▸ EXERCISE AIM
Filter this material down to the lines that contain the string "begin", and return those lines.

▸ PROVIDED DATA
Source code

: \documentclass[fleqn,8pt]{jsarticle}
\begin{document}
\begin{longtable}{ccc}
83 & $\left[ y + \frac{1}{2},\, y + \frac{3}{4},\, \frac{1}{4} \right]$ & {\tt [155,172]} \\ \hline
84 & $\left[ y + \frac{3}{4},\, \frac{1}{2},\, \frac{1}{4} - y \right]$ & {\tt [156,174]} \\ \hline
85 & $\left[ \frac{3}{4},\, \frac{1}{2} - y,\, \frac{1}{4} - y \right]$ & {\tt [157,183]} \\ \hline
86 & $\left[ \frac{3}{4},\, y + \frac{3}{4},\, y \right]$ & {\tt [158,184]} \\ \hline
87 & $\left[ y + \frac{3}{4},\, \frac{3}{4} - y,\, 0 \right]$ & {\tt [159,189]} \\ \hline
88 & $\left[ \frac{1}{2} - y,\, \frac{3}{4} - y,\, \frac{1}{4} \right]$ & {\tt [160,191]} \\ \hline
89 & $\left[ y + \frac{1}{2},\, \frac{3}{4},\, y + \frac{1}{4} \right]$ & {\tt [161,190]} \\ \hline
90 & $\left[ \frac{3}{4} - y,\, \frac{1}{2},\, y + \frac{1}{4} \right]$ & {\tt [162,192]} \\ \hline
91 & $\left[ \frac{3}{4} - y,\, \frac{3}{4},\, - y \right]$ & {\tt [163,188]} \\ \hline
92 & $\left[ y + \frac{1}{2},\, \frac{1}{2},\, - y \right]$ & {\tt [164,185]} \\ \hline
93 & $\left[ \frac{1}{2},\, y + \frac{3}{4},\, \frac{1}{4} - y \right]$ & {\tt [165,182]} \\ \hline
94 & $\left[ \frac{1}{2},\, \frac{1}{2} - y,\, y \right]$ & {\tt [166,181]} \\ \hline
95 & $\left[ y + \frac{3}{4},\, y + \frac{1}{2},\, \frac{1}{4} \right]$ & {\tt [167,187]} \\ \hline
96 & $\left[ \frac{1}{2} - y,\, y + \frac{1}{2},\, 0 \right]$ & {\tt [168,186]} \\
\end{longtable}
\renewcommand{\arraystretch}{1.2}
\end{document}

▸ OUTPUT FOR THIS EXERCISE
\begin{document}
\begin{longtable}{ccc}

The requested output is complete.